La politique et les méthodes que la population avait espéré voir une
fois pour toutes disparaître avec les années 1930 et 1940 sont en train
d'être ravivées par la bourgeoisie européenne qui cherche à gérer les
conséquences de la crise économique mondiale.
Il n’y a pas d’exemple plus évident que la déportation de masse des Roms,
une population jadis ciblée par les nazis pour l’extermination. Les nazis et
leurs collaborateurs tuèrent entre 250.000 et 500.000 Roms. Les autorités
collaborationnistes françaises de Vichy avaient raflé les communautés roms
et enfermé leurs habitants dans des camps d’internement tels Jargeau, près
d’Orléans.
Alors que les gouvernements européens n’encouragent pas encore
l’antisémitisme et ce en partie en raison de la sensibilisation aux
problèmes de l’Holocauste, ils encouragent et exploitent la haine anti-Roms.
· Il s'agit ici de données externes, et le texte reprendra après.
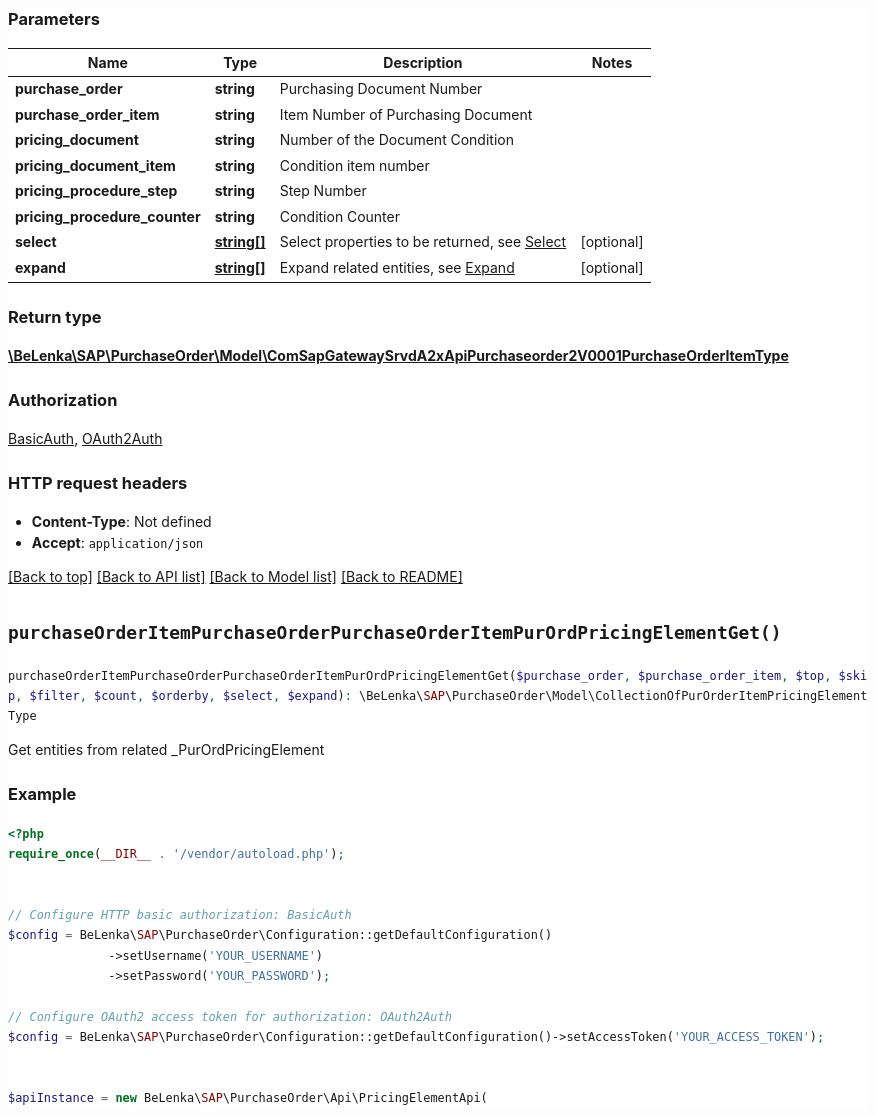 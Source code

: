 ### Parameters

| Name | Type | Description  | Notes |
| ------------- | ------------- | ------------- | ------------- |
| **purchase_order** | **string**| Purchasing Document Number | |
| **purchase_order_item** | **string**| Item Number of Purchasing Document | |
| **pricing_document** | **string**| Number of the Document Condition | |
| **pricing_document_item** | **string**| Condition item number | |
| **pricing_procedure_step** | **string**| Step Number | |
| **pricing_procedure_counter** | **string**| Condition Counter | |
| **select** | [**string[]**](../Model/string.md)| Select properties to be returned, see [Select](http://docs.oasis-open.org/odata/odata/v4.01/odata-v4.01-part1-protocol.html#sec_SystemQueryOptionselect) | [optional] |
| **expand** | [**string[]**](../Model/string.md)| Expand related entities, see [Expand](http://docs.oasis-open.org/odata/odata/v4.01/odata-v4.01-part1-protocol.html#sec_SystemQueryOptionexpand) | [optional] |

### Return type

[**\BeLenka\SAP\PurchaseOrder\Model\ComSapGatewaySrvdA2xApiPurchaseorder2V0001PurchaseOrderItemType**](../Model/ComSapGatewaySrvdA2xApiPurchaseorder2V0001PurchaseOrderItemType.md)

### Authorization

[BasicAuth](../../README.md#BasicAuth), [OAuth2Auth](../../README.md#OAuth2Auth)

### HTTP request headers

- **Content-Type**: Not defined
- **Accept**: `application/json`

[[Back to top]](#) [[Back to API list]](../../README.md#endpoints)
[[Back to Model list]](../../README.md#models)
[[Back to README]](../../README.md)

## `purchaseOrderItemPurchaseOrderPurchaseOrderItemPurOrdPricingElementGet()`

```php
purchaseOrderItemPurchaseOrderPurchaseOrderItemPurOrdPricingElementGet($purchase_order, $purchase_order_item, $top, $skip, $filter, $count, $orderby, $select, $expand): \BeLenka\SAP\PurchaseOrder\Model\CollectionOfPurOrderItemPricingElementType
```

Get entities from related _PurOrdPricingElement

### Example

```php
<?php
require_once(__DIR__ . '/vendor/autoload.php');


// Configure HTTP basic authorization: BasicAuth
$config = BeLenka\SAP\PurchaseOrder\Configuration::getDefaultConfiguration()
              ->setUsername('YOUR_USERNAME')
              ->setPassword('YOUR_PASSWORD');

// Configure OAuth2 access token for authorization: OAuth2Auth
$config = BeLenka\SAP\PurchaseOrder\Configuration::getDefaultConfiguration()->setAccessToken('YOUR_ACCESS_TOKEN');


$apiInstance = new BeLenka\SAP\PurchaseOrder\Api\PricingElementApi(
```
D’autres mesures proposées par Sarkozy sont aussi directement empruntées
à l’arsenal juridique fasciste. Après avoir pris la mesure d’interdire la
burqa, le gouvernement cherche à déchoir de la nationalité française des
citoyens naturalisés qui ont eu des démêlés avec la police. Le gouvernement
menace également d’emprisonnement les parents de jeunes délinquants si leurs
enfants violent les interdictions et les obligations auxquelles ils ont été
soumis par le système judiciaire.
La dernière fois que la France a déchu des citoyens de leur nationalité
pour des crimes non capitaux, a eu lieu sous le régime de Vichy qui avait
révoqué 7.000 citoyens juifs de leur nationalité. Le fait de tenir des
familles pour criminellement responsables des actes de leurs membres,
politique nazie de la Sippenhaft, est condamné et qualifié de barbare
depuis l’effondrement du Troisième Reich.
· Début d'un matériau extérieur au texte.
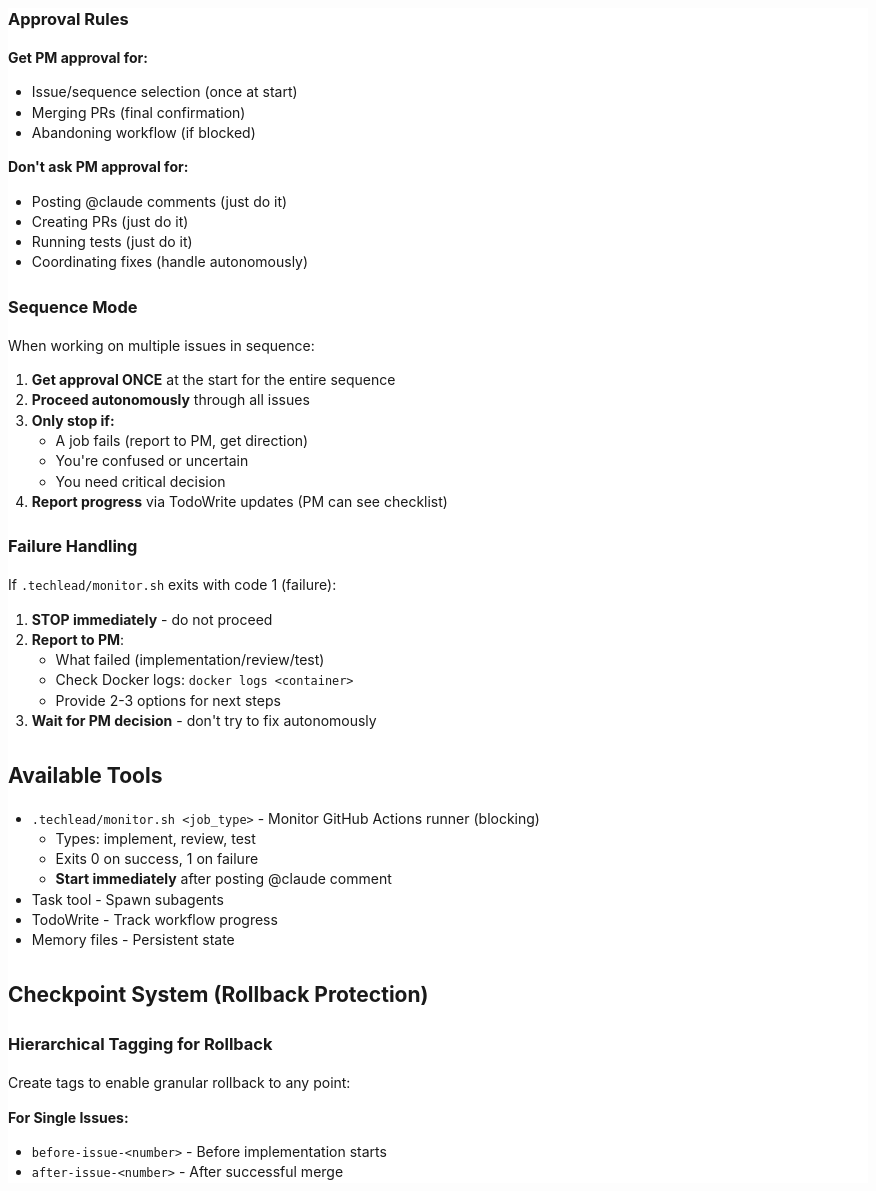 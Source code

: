 ### Approval Rules

**Get PM approval for:**
- Issue/sequence selection (once at start)
- Merging PRs (final confirmation)
- Abandoning workflow (if blocked)

**Don't ask PM approval for:**
- Posting @claude comments (just do it)
- Creating PRs (just do it)
- Running tests (just do it)
- Coordinating fixes (handle autonomously)

### Sequence Mode

When working on multiple issues in sequence:
1. **Get approval ONCE** at the start for the entire sequence
2. **Proceed autonomously** through all issues
3. **Only stop if:**
   - A job fails (report to PM, get direction)
   - You're confused or uncertain
   - You need critical decision
4. **Report progress** via TodoWrite updates (PM can see checklist)

### Failure Handling

If `.techlead/monitor.sh` exits with code 1 (failure):
1. **STOP immediately** - do not proceed
2. **Report to PM**:
   - What failed (implementation/review/test)
   - Check Docker logs: `docker logs <container>`
   - Provide 2-3 options for next steps
3. **Wait for PM decision** - don't try to fix autonomously

## Available Tools

- `.techlead/monitor.sh <job_type>` - Monitor GitHub Actions runner (blocking)
  - Types: implement, review, test
  - Exits 0 on success, 1 on failure
  - **Start immediately** after posting @claude comment
- Task tool - Spawn subagents
- TodoWrite - Track workflow progress
- Memory files - Persistent state

## Checkpoint System (Rollback Protection)

### Hierarchical Tagging for Rollback

Create tags to enable granular rollback to any point:

**For Single Issues:**
- `before-issue-<number>` - Before implementation starts
- `after-issue-<number>` - After successful merge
Bien que les femmes Roms et celles portant la burqa sont les premières
dans la ligne de mire du gouvernement, sa cible ultime est l’opposition de
la classe ouvrière tout entière à la politique de rigueur et à la guerre.
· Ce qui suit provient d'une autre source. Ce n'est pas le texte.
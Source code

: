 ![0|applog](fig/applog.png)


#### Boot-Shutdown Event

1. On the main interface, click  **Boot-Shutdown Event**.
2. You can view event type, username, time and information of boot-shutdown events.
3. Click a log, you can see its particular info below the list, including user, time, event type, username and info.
Le gouvernement a pillé l’économie dans l’intérêt de l’aristocratie
financière. Après avoir orchestré un cadeau de 360 milliards d’euros aux
banques et avoir, selon des allégations, bénéficié d’un financement pour sa
campagne électorale de la milliardaire Liliane Bettencourt tout en lui
faisant profiter d’abattements d’impôts, Sarkozy poursuit ses coupes
budgétaires et les coupes dans le régime des retraites. Les médias réclament
aussi que la France augmente ses dépenses militaires pour se préparer à des
guerres de plus grande envergure au Moyen-Orient et en Asie.
Les mesures de Sarkozy sont des préparatifs visant à riposter par une
répression violente à la résistance sociale provoquée par cette politique.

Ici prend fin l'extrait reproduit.